Cuidados Domiciliares

Minha mãe não anda mais: o que fazer quando o idoso perde a mobilidade

Perceber que a sua mãe parou de andar é assustador. A sensação de não saber o que fazer, de estar vendo ela enfraquecer e não conseguir ajudar — é uma das coisas mais difíceis de carregar sozinho. Este guia é para você que está nesse momento agora.

26 de Março de 202610 min de leituraPor Equipe Cuidador Prático
Filha cuidando de mãe idosa que não anda mais, segurando sua mão com carinho em casa

A perda de mobilidade é um dos momentos mais delicados no cuidado de um idoso. Quando a sua mãe para de andar — seja de forma gradual ou de repente — toda a rotina muda: dela e de quem cuida.

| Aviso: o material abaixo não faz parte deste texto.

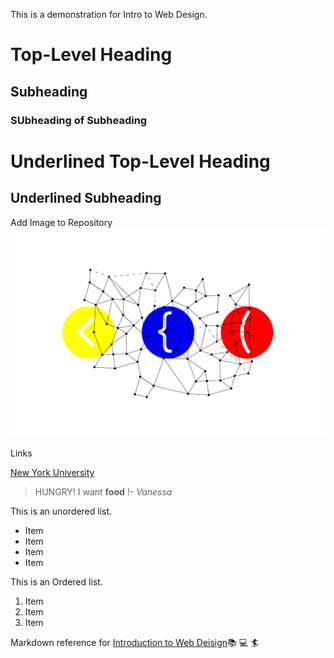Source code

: This is a demonstration for Intro to Web Design.

# Top-Level Heading
## Subheading
### SUbheading of Subheading

Underlined Top-Level Heading
============================

Underlined Subheading
---------------------

Add Image to Repository 
![network brackets illustration](network-brackets.png)

Links

[New York University](https://www.nyu.edu/)

> HUNGRY! I want **food** !- *Vanessa*

This is an unordered list.

- Item
- Item
- Item 
- Item 

This is an Ordered list.

1. Item
2. Item 
3. Item 

Markdown reference for [Introduction to Web Deisign](https://cs.nyu.edu/courses/fall24/CSCI-UA.0004-004/):books: :computer: :surfer:




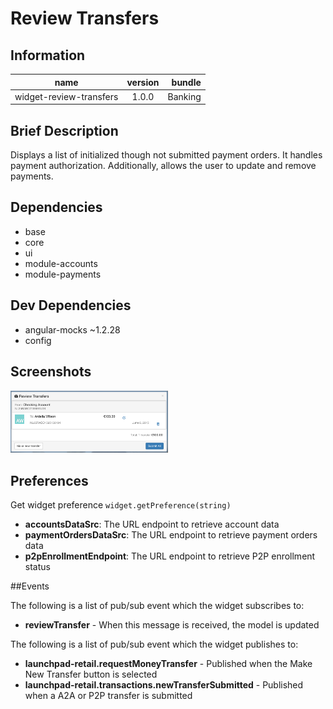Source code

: # Review Transfers

## Information

| name                  | version           | bundle           |
| ----------------------|:-----------------:| ----------------:|
| widget-review-transfers    | 1.0.0 			| Banking        |

## Brief Description

Displays a list of initialized though not submitted payment orders. It handles payment authorization. Additionally, allows the user to update and remove payments.

## Dependencies

* base
* core
* ui
* module-accounts
* module-payments

## Dev Dependencies

* angular-mocks ~1.2.28
* config

## Screenshots
<img src="docs/media/screenshot.png" width="50%" title="Widget Screenshot" />


## Preferences

Get widget preference `widget.getPreference(string)`

* **accountsDataSrc**: The URL endpoint to retrieve account data
* **paymentOrdersDataSrc**: The URL endpoint to retrieve payment orders data
* **p2pEnrollmentEndpoint**: The URL endpoint to retrieve P2P enrollment status


##Events

The following is a list of pub/sub event which the widget subscribes to:

* **reviewTransfer** - When this message is received, the model is updated


The following is a list of pub/sub event which the widget publishes to:

* **launchpad-retail.requestMoneyTransfer** - Published when the Make New Transfer button is selected
* **launchpad-retail.transactions.newTransferSubmitted** - Published when a A2A or P2P transfer is submitted
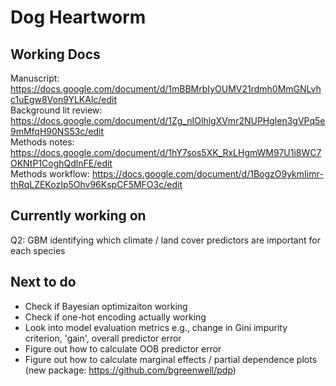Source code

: # Dog Heartworm

## Working Docs ##

Manuscript: https://docs.google.com/document/d/1mBBMrbIyOUMV21rdmh0MmGNLvhc1uEgw8Von9YLKAlc/edit     
Background lit review: https://docs.google.com/document/d/1Zg_nIOlhlgXVmr2NUPHglen3gVPq5e9mMfqH90NS53c/edit   
Methods notes: https://docs.google.com/document/d/1hY7sos5XK_RxLHgmWM97U1i8WC7OKNtP1CoghQdlnFE/edit   
Methods workflow: https://docs.google.com/document/d/1BogzO9ykmIimr-thRqLZEKozIp5Ohv96KspCF5MFO3c/edit    

## Currently working on ##

Q2: GBM identifying which climate / land cover predictors are important for each species

## Next to do ##

- Check if Bayesian optimizaiton working
- Check if one-hot encoding actually working
- Look into model evaluation metrics e.g., change in Gini impurity criterion, 'gain', overall predictor error
- Figure out how to calculate OOB predictor error 
- Figure out how to calculate marginal effects / partial dependence plots (new package: https://github.com/bgreenwell/pdp)



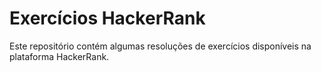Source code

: # Exercícios HackerRank

Este repositório contém algumas resoluções de exercícios disponíveis na plataforma HackerRank.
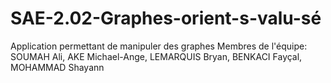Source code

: # SAE-2.02-Graphes-orient-s-valu-sé
Application permettant de manipuler des graphes 
Membres de l'équipe: SOUMAH Ali, AKE Michael-Ange, LEMARQUIS Bryan, BENKACI Fayçal, MOHAMMAD Shayann
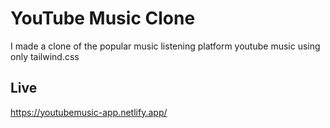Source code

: 
# YouTube Music Clone
I made a clone of the popular music listening platform youtube music using only tailwind.css

## Live 
https://youtubemusic-app.netlify.app/




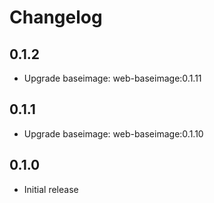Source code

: # Changelog

## 0.1.2
  - Upgrade baseimage: web-baseimage:0.1.11

## 0.1.1
  - Upgrade baseimage: web-baseimage:0.1.10

## 0.1.0
  - Initial release
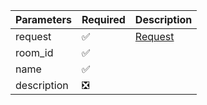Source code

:| Parameters  | Required                        | Description           |
|-------------|--------------------             |-----------------------|
| request     | :white_check_mark:              | [Request](Request.md) |
| room_id     | :white_check_mark:              |                       |
| name        | :white_check_mark:              |                       |
| description | :negative_squared_cross_mark:   |                       |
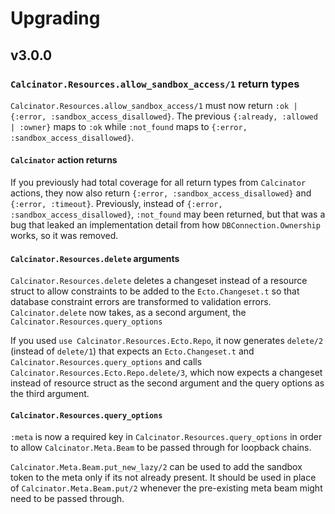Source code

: # Upgrading

## v3.0.0

### `Calcinator.Resources.allow_sandbox_access/1` return types

`Calcinator.Resources.allow_sandbox_access/1` must now return `:ok | {:error, :sandbox_access_disallowed}`.  The previous `{:already, :allowed | :owner}` maps to `:ok` while `:not_found` maps to `{:error, :sandbox_access_disallowed}`.

#### `Calcinator` action returns

If you previously had total coverage for all return types from `Calcinator` actions, they now also return `{:error, :sandbox_access_disallowed}` and `{:error, :timeout}`.  Previously, instead of `{:error, :sandbox_access_disallowed}`, `:not_found` may been returned, but that was a bug that leaked an implementation detail from how `DBConnection.Ownership` works, so it was removed.

#### `Calcinator.Resources.delete` arguments

`Calcinator.Resources.delete` deletes a changeset instead of a resource struct to allow constraints to be added to the `Ecto.Changeset.t` so that database constraint errors are transformed to validation errors.  `Calcinator.delete` now takes, as a second argument, the `Calcinator.Resources.query_options`

If you used `use Calcinator.Resources.Ecto.Repo`, it now generates `delete/2` (instead of `delete/1`) that expects an `Ecto.Changeset.t` and `Calcinator.Resources.query_options` and calls `Calcinator.Resources.Ecto.Repo.delete/3`, which now expects a changeset instead of resource struct as the second argument and the query options as the third argument.

#### `Calcinator.Resources.query_options`

`:meta` is now a required key in `Calcinator.Resources.query_options` in order to allow `Calcinator.Meta.Beam` to be passed through for loopback chains.

`Calcinator.Meta.Beam.put_new_lazy/2` can be used to add the sandbox token to the meta only if its not already present.  It should be used in place of `Calcinator.Meta.Beam.put/2` whenever the pre-existing meta beam might need to be passed through.

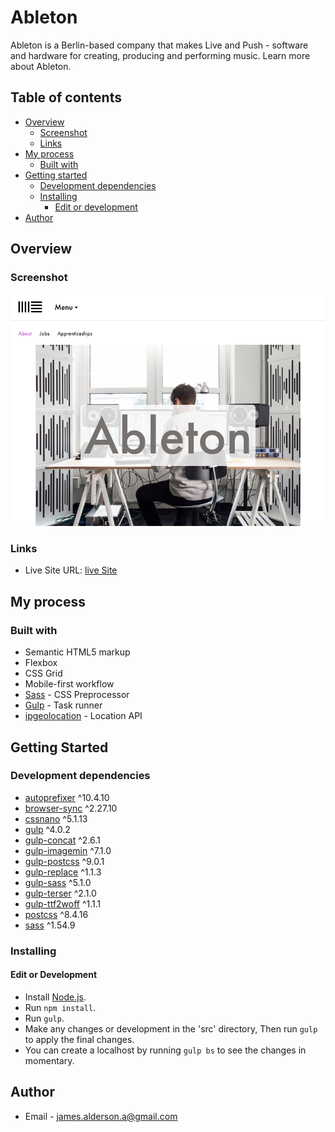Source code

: # Ableton

Ableton is a Berlin-based company that makes Live and Push - software and hardware for creating, producing and performing music. Learn more about Ableton.

## Table of contents

- [Overview](#overview)
  - [Screenshot](#screenshot)
  - [Links](#links)
- [My process](#my-process)
  - [Built with](#built-with)
- [Getting started](#getting-started)
  - [Development dependencies](#development-dependencies)
  - [Installing](#installing)
    - [Edit or development](#edit-or-development)
- [Author](#author)

## Overview

### Screenshot

![Ableton template screenshot](dist/images/screenshot/Ableton.png)

### Links

- Live Site URL: [live Site](https://james-alderson.github.io/Frontend-Practice/Solutions/01-Ableton/index.html)

## My process

### Built with

- Semantic HTML5 markup
- Flexbox
- CSS Grid
- Mobile-first workflow
- [Sass](https://sass-lang.com/) - CSS Preprocessor
- [Gulp](https://gulpjs.com/) - Task runner
- [ipgeolocation](https://ipgeolocation.io/) - Location API

## Getting Started

### Development dependencies

- [autoprefixer](https://www.npmjs.com/package/autoprefixer) ^10.4.10
- [browser-sync](https://www.npmjs.com/package/browser-sync) ^2.27.10
- [cssnano](https://www.npmjs.com/package/cssnano) ^5.1.13
- [gulp](https://www.npmjs.com/package/gulp) ^4.0.2
- [gulp-concat](https://www.npmjs.com/package/gulp-concat) ^2.6.1
- [gulp-imagemin](https://www.npmjs.com/package/gulp-imagemin) ^7.1.0
- [gulp-postcss](https://www.npmjs.com/package/gulp-postcss) ^9.0.1
- [gulp-replace](https://www.npmjs.com/package/gulp-replace) ^1.1.3
- [gulp-sass](https://www.npmjs.com/package/gulp-sass) ^5.1.0
- [gulp-terser](https://www.npmjs.com/package/gulp-terser) ^2.1.0
- [gulp-ttf2woff](https://www.npmjs.com/package/gulp-ttf2woff) ^1.1.1
- [postcss](https://www.npmjs.com/package/postcss) ^8.4.16
- [sass](https://www.npmjs.com/package/sass) ^1.54.9

### Installing

#### Edit or Development

- Install [Node.js](https://nodejs.org/en/).
- Run `npm install`.
- Run `gulp`.
- Make any changes or development in the 'src' directory, Then run `gulp` to apply the final changes.
- You can create a localhost by running `gulp bs` to see the changes in momentary.

## Author

- Email - [james.alderson.a@gmail.com](mailto:james.alderson.a@gmail.com)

A boa notícia é que, na maioria dos casos, existe uma causa identificável. E quando se encontra a causa, existe tratamento. Este artigo vai te ajudar a entender o que pode estar acontecendo, o que fazer na prática e quando você precisa de ajuda profissional — sem jargão médico e sem julgamento.

O que pode estar fazendo sua mãe parar de andar

Perda de mobilidade em idosos raramente aparece do nada sem motivo. Abaixo estão as causas mais comuns — algumas simples de resolver, outras que exigem investigação médica urgente.

Doenças que afetam o movimento

Parkinson, AVC, artrose avançada, insuficiência cardíaca ou problemas neurológicos podem comprometer progressivamente a capacidade de andar.

Fratura de quadril ou coluna

Muito comum após quedas em idosos com osteoporose. Às vezes a fratura acontece sem queda visível — o osso quebra pelo enfraquecimento e causa a queda, não o contrário.

Efeitos de medicamentos

Alguns remédios causam tontura, sonolência excessiva ou fraqueza nas pernas. Se a piora coincidiu com início ou troca de algum medicamento, avise o médico.

Desidratação e desnutrição

Idosos muitas vezes não sentem sede. A desidratação causa fraqueza intensa, confusão e dificuldade para se levantar — e é reversível com hidratação adequada.

Depressão e perda de motivação

O idoso pode parar de andar por falta de vontade de se mover. A depressão em idosos frequentemente se manifesta como fraqueza, apatia e recusa de atividades físicas.

Medo de cair

Depois de uma queda, muitos idosos ficam com tanto medo que param de se movimentar sozinhos. Esse ciclo leva à atrofia muscular e aumenta o risco de cair de novo.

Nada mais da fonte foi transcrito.